# Week 2, day 2 - CNN with less overfitting (by D. Tuia, 2020)

**1. Re-load the LeNet of yesterday  and play around with parameters**

*Preliminaries (given to you)*

In [0]:
#intall mxp net and load libraries to start the day
!pip install mxnet-cu101==1.6.0b20191122
from mxnet import autograd, gluon, init, np, npx
from mxnet.gluon import nn
npx.set_np()

#get the data
!pip install git+https://github.com/d2l-ai/d2l-en
import d2l
batch_size = 256
train_iter, test_iter = d2l.load_data_fashion_mnist(batch_size=batch_size)

*Create an instance of LeNet as yesterday*

In [0]:
#create an instance of a LeNet (6.6.1)
net = nn.Sequential()

#add the different layers
net.add(nn.Conv2D(channels=6, kernel_size=5,padding=2,activation='sigmoid'), #1st conv, with padding
        nn.AvgPool2D(pool_size=2,strides=2), #1st pooling, non overlapping stride
        nn.Conv2D(channels=16, kernel_size=5,activation='sigmoid'), #2nd conv, no padding this time
        nn.AvgPool2D(pool_size=2,strides=2), #1st pooling, non overlapping stride        
        nn.Dense(120,activation='sigmoid'), #fc1
        nn.Dense(84,activation='sigmoid'), #fc2
        nn.Dense(10)       # classifier
        )

#create a random point, the size of a point in MNIST
X = np.random.uniform(size=(1,1,28,28))
#print(X)
#print(net)

#initalize all weights with random values
net.initialize()

#let's visualize if everything works out and the size of all tensors.
for layer in net:
  #print(layer)
  X = layer(X)
  print(layer.name, 'output size:\t', X.shape)
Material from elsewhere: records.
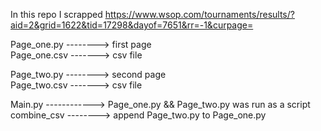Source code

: In this repo I scrapped https://www.wsop.com/tournaments/results/?aid=2&grid=1622&tid=17298&dayof=7651&rr=-1&curpage= <br>

Page_one.py --------> first page <br>
Page_one.csv -------> csv file <br>

Page_two.py --------> second page <br>
Page_two.csv -------> csv file <br>

Main.py ------------> Page_one.py && Page_two.py was run as a script <br>
combine_csv --------> append Page_two.py to Page_one.py 
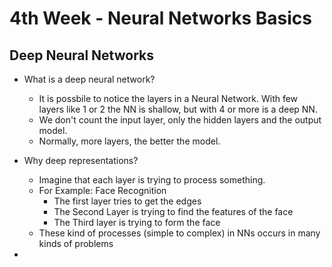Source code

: # 4th Week - Neural Networks Basics

## Deep Neural Networks


- What is a deep neural network?
  - It is possbile to notice the layers in a Neural Network. With few layers like 1 or 2 the NN is shallow, but with 4 or more is a deep NN.
  - We don't count the input layer, only the hidden layers and the output model.
  - Normally, more layers, the better the model.

- Why deep representations?
  - Imagine that each layer is trying to process something.
  - For Example: Face Recognition
    - The first layer tries to get the edges
    - The Second Layer is trying to find the features of the face
    - The Third layer is trying to form the face
  - These kind of processes (simple to complex) in NNs occurs in many kinds of problems

- 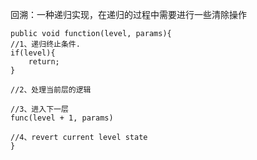 回溯：一种递归实现，在递归的过程中需要进行一些清除操作 

    public void function(level, params){
	//1、递归终止条件.
	if(level){
		return;
	}

	//2、处理当前层的逻辑

	//3、进入下一层
	func(level + 1, params)

	//4、revert current level state
    }
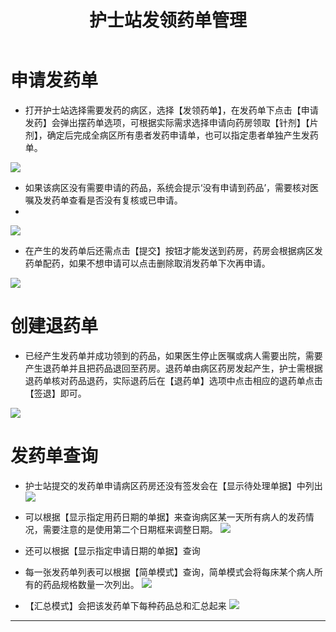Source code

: ﻿---
title: 护士站发领药单管理
description: 本文主要介绍护士站护士对患者药品进行签领退药操作，使用人员：护士。
categories:
 - 护士站
tags:
 - 护士站
 - 申请发药单
 - 签退退药单
---
# 申请发药单

* 打开护士站选择需要发药的病区，选择【发领药单】，在发药单下点击【申请发药】会弹出摆药单选项，可根据实际需求选择申请向药房领取【针剂】【片剂】，确定后完成全病区所有患者发药申请单，也可以指定患者单独产生发药单。

![](http://7xq6bn.com1.z0.glb.clouddn.com/18-9-21/1680678.jpg) 

* 如果该病区没有需要申请的药品，系统会提示‘没有申请到药品’，需要核对医嘱及发药单查看是否没有复核或已申请。
* 
![](http://7xq6bn.com1.z0.glb.clouddn.com/18-9-21/71095243.jpg)

* 在产生的发药单后还需点击【提交】按钮才能发送到药房，药房会根据病区发药单配药，如果不想申请可以点击删除取消发药单下次再申请。

![](http://7xq6bn.com1.z0.glb.clouddn.com/18-9-21/98413402.jpg)

# 创建退药单

* 已经产生发药单并成功领到的药品，如果医生停止医嘱或病人需要出院，需要产生退药单并且把药品退回至药房。退药单由病区药房发起产生，护士需根据退药单核对药品退药，实际退药后在【退药单】选项中点击相应的退药单点击【签退】即可。

![](http://7xq6bn.com1.z0.glb.clouddn.com/18-9-21/5806580.jpg)

# 发药单查询

* 护士站提交的发药单申请病区药房还没有签发会在【显示待处理单据】中列出
![](http://7xq6bn.com1.z0.glb.clouddn.com/18-9-21/20668678.jpg)

* 可以根据【显示指定用药日期的单据】来查询病区某一天所有病人的发药情况，需要注意的是使用第二个日期框来调整日期。
![](http://7xq6bn.com1.z0.glb.clouddn.com/18-9-21/25090711.jpg)
* 还可以根据【显示指定申请日期的单据】查询

* 每一张发药单列表可以根据【简单模式】查询，简单模式会将每床某个病人所有的药品规格数量一次列出。
![](http://7xq6bn.com1.z0.glb.clouddn.com/18-9-21/8180380.jpg)
* 【汇总模式】会把该发药单下每种药品总和汇总起来
![](http://7xq6bn.com1.z0.glb.clouddn.com/18-9-21/59974009.jpg)
---






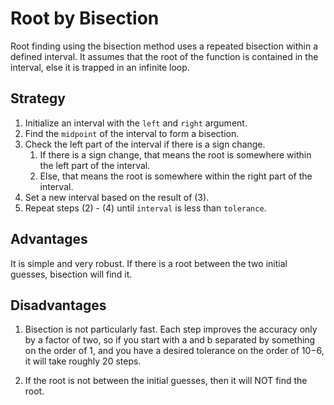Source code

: # Root by Bisection

Root finding using the bisection method uses a repeated bisection within a defined interval.
It assumes that the root of the function is contained in the interval, else it is trapped in an infinite loop.

## Strategy

1. Initialize an interval with the `left` and `right` argument.
2. Find the `midpoint` of the interval to form a bisection.
3. Check the left part of the interval if there is a sign change.
   1. If there is a sign change, that means the root is somewhere within the left part of the interval.
   2. Else, that means the root is somewhere within the right part of the interval.
4. Set a new interval based on the result of (3).
5. Repeat steps (2) - (4) until `interval` is less than `tolerance`.

## Advantages

It is simple and very robust. If there is a root between the two initial guesses, bisection will find it.

## Disadvantages

1. Bisection is not particularly fast. Each step improves the accuracy only by a factor of two,
   so if you start with a and b separated by something on the order of 1, and
   you have a desired tolerance on the order of 10−6, it will take roughly 20 steps.

2. If the root is not between the initial guesses, then it will NOT find the root.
*Load the accuracy evaluation function you wrote yesterday (do not forget to activate the GPU)*

In [0]:
ctx = list(net.collect_params().values())[0].list_ctx()[0] #tells us which GPU is being used to train the model.
print (ctx)

# write the evaluation function
def evaluate_accuracy_gpu(net, data_iter, ctx=None): #data_iter is the dataset used for accuracy evaluation
    if not ctx:  # Query the first device the first parameter is on
        ctx = list(net.collect_params().values())[0].list_ctx()[0] #tells us which GPU is being used to train the model.
        print (ctx)
    metric = d2l.Accumulator(2)  # num_corrected_examples, num_examples
    for X, y in data_iter:
        X, y = X.as_in_context(ctx), y.as_in_context(ctx) #as_in_context moves data to the GPU (ctx, which is selected with the if not statement above)
        metric.add(d2l.accuracy(net(X), y), y.size)
    return metric[0]/metric[1]

*Load the training function you wrote yesterday*

In [0]:
def train_ch5(net, train_iter, test_iter, num_epochs, lr, ctx=d2l.try_gpu()):
  net.initialize(force_reinit=True, ctx=ctx, init=init.Xavier()) #re-initialize the net (in case there was some manual stuff going on in between)
  loss = gluon.loss.SoftmaxCrossEntropyLoss()
  trainer = gluon.Trainer(net.collect_params(),'sgd', {'learning_rate': lr})
  animator = d2l.Animator(xlabel='epoch', xlim=[0, num_epochs],legend=['train loss', 'train acc', 'test acc'])
  timer = d2l.Timer()
  
  for epoch in range(num_epochs): #going through epochs
    metric = d2l.Accumulator(3)  # 3 values: train_loss, train_acc, num_examples
    for i, (X, y) in enumerate(train_iter): #going through examples in the batch
      timer.start()
      X, y = X.as_in_context(ctx), y.as_in_context(ctx)
      with autograd.record():
        y_hat = net(X)
        l = loss(y_hat, y)
      l.backward()
      trainer.step(X.shape[0])
      metric.add(l.sum(), d2l.accuracy(y_hat, y), X.shape[0]) #adds all metrics for computing loss and accuracies (at every sample)
      timer.stop()
      train_loss, train_acc = metric[0]/metric[2], metric[1]/metric[2]
      if (i+1) % 50 == 0:
        animator.add(epoch + i/len(train_iter),(train_loss, train_acc, None)) #updates the train and los every 50 points within the batch
    test_acc = evaluate_accuracy_gpu(net, test_iter)
    animator.add(epoch+1, (None, None, test_acc)) #updates the test accuracy at each epoch
  print('loss %.3f, train acc %.3f, test acc %.3f' % (train_loss, train_acc, test_acc))
  print('%.1f examples/sec on %s' % (metric[2]*num_epochs/timer.sum(), ctx))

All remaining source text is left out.